Work request: Exclude any images and output the remaining records exactly.

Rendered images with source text
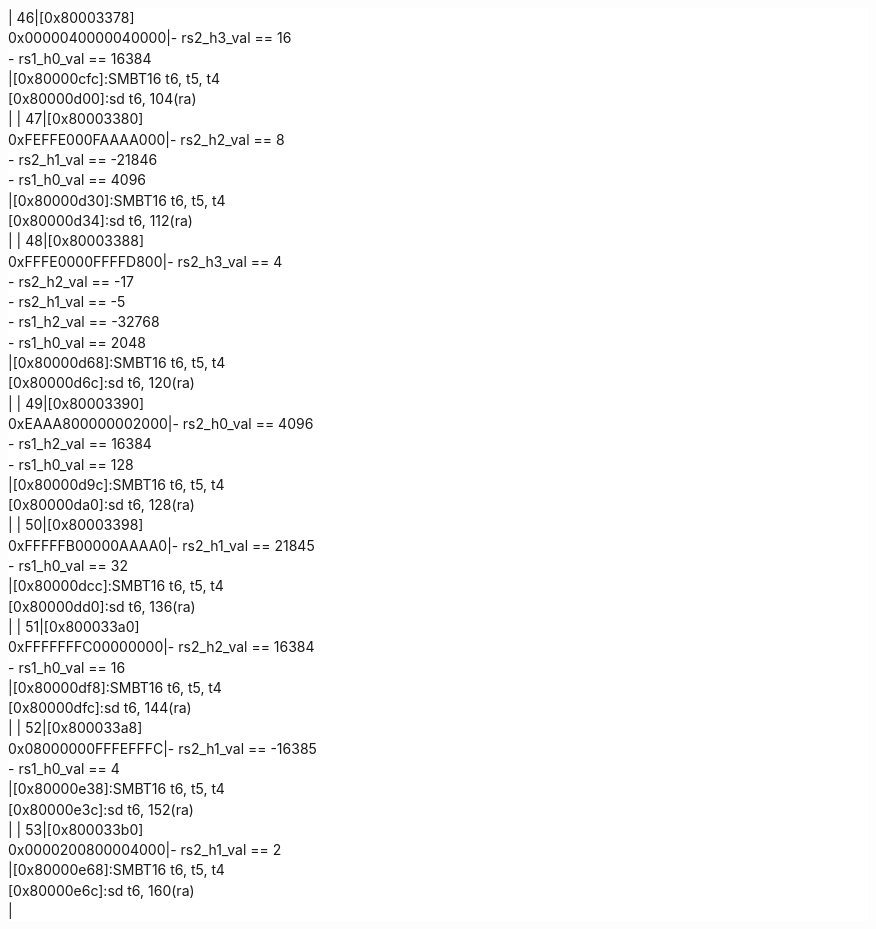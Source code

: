 |  46|[0x80003378]<br>0x0000040000040000|- rs2_h3_val == 16<br> - rs1_h0_val == 16384<br>                                                                                                                                                                                                                                                                                                                                                                                                                                                                                                                                          |[0x80000cfc]:SMBT16 t6, t5, t4<br> [0x80000d00]:sd t6, 104(ra)<br>    |
|  47|[0x80003380]<br>0xFEFFE000FAAAA000|- rs2_h2_val == 8<br> - rs2_h1_val == -21846<br> - rs1_h0_val == 4096<br>                                                                                                                                                                                                                                                                                                                                                                                                                                                                                                                 |[0x80000d30]:SMBT16 t6, t5, t4<br> [0x80000d34]:sd t6, 112(ra)<br>    |
|  48|[0x80003388]<br>0xFFFE0000FFFFD800|- rs2_h3_val == 4<br> - rs2_h2_val == -17<br> - rs2_h1_val == -5<br> - rs1_h2_val == -32768<br> - rs1_h0_val == 2048<br>                                                                                                                                                                                                                                                                                                                                                                                                                                                                  |[0x80000d68]:SMBT16 t6, t5, t4<br> [0x80000d6c]:sd t6, 120(ra)<br>    |
|  49|[0x80003390]<br>0xEAAA800000002000|- rs2_h0_val == 4096<br> - rs1_h2_val == 16384<br> - rs1_h0_val == 128<br>                                                                                                                                                                                                                                                                                                                                                                                                                                                                                                                |[0x80000d9c]:SMBT16 t6, t5, t4<br> [0x80000da0]:sd t6, 128(ra)<br>    |
|  50|[0x80003398]<br>0xFFFFFB00000AAAA0|- rs2_h1_val == 21845<br> - rs1_h0_val == 32<br>                                                                                                                                                                                                                                                                                                                                                                                                                                                                                                                                          |[0x80000dcc]:SMBT16 t6, t5, t4<br> [0x80000dd0]:sd t6, 136(ra)<br>    |
|  51|[0x800033a0]<br>0xFFFFFFFC00000000|- rs2_h2_val == 16384<br> - rs1_h0_val == 16<br>                                                                                                                                                                                                                                                                                                                                                                                                                                                                                                                                          |[0x80000df8]:SMBT16 t6, t5, t4<br> [0x80000dfc]:sd t6, 144(ra)<br>    |
|  52|[0x800033a8]<br>0x08000000FFFEFFFC|- rs2_h1_val == -16385<br> - rs1_h0_val == 4<br>                                                                                                                                                                                                                                                                                                                                                                                                                                                                                                                                          |[0x80000e38]:SMBT16 t6, t5, t4<br> [0x80000e3c]:sd t6, 152(ra)<br>    |
|  53|[0x800033b0]<br>0x0000200800004000|- rs2_h1_val == 2<br>                                                                                                                                                                                                                                                                                                                                                                                                                                                                                                                                                                     |[0x80000e68]:SMBT16 t6, t5, t4<br> [0x80000e6c]:sd t6, 160(ra)<br>    |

Your response:
Source code

: |  46|[0x80003378]<br>0x0000040000040000|- rs2_h3_val == 16<br> - rs1_h0_val == 16384<br>                                                                                                                                                                                                                                                                                                                                                                                                                                                                                                                                          |[0x80000cfc]:SMBT16 t6, t5, t4<br> [0x80000d00]:sd t6, 104(ra)<br>    |
|  47|[0x80003380]<br>0xFEFFE000FAAAA000|- rs2_h2_val == 8<br> - rs2_h1_val == -21846<br> - rs1_h0_val == 4096<br>                                                                                                                                                                                                                                                                                                                                                                                                                                                                                                                 |[0x80000d30]:SMBT16 t6, t5, t4<br> [0x80000d34]:sd t6, 112(ra)<br>    |
|  48|[0x80003388]<br>0xFFFE0000FFFFD800|- rs2_h3_val == 4<br> - rs2_h2_val == -17<br> - rs2_h1_val == -5<br> - rs1_h2_val == -32768<br> - rs1_h0_val == 2048<br>                                                                                                                                                                                                                                                                                                                                                                                                                                                                  |[0x80000d68]:SMBT16 t6, t5, t4<br> [0x80000d6c]:sd t6, 120(ra)<br>    |
|  49|[0x80003390]<br>0xEAAA800000002000|- rs2_h0_val == 4096<br> - rs1_h2_val == 16384<br> - rs1_h0_val == 128<br>                                                                                                                                                                                                                                                                                                                                                                                                                                                                                                                |[0x80000d9c]:SMBT16 t6, t5, t4<br> [0x80000da0]:sd t6, 128(ra)<br>    |
|  50|[0x80003398]<br>0xFFFFFB00000AAAA0|- rs2_h1_val == 21845<br> - rs1_h0_val == 32<br>                                                                                                                                                                                                                                                                                                                                                                                                                                                                                                                                          |[0x80000dcc]:SMBT16 t6, t5, t4<br> [0x80000dd0]:sd t6, 136(ra)<br>    |
|  51|[0x800033a0]<br>0xFFFFFFFC00000000|- rs2_h2_val == 16384<br> - rs1_h0_val == 16<br>                                                                                                                                                                                                                                                                                                                                                                                                                                                                                                                                          |[0x80000df8]:SMBT16 t6, t5, t4<br> [0x80000dfc]:sd t6, 144(ra)<br>    |
|  52|[0x800033a8]<br>0x08000000FFFEFFFC|- rs2_h1_val == -16385<br> - rs1_h0_val == 4<br>                                                                                                                                                                                                                                                                                                                                                                                                                                                                                                                                          |[0x80000e38]:SMBT16 t6, t5, t4<br> [0x80000e3c]:sd t6, 152(ra)<br>    |
|  53|[0x800033b0]<br>0x0000200800004000|- rs2_h1_val == 2<br>                                                                                                                                                                                                                                                                                                                                                                                                                                                                                                                                                                     |[0x80000e68]:SMBT16 t6, t5, t4<br> [0x80000e6c]:sd t6, 160(ra)<br>    |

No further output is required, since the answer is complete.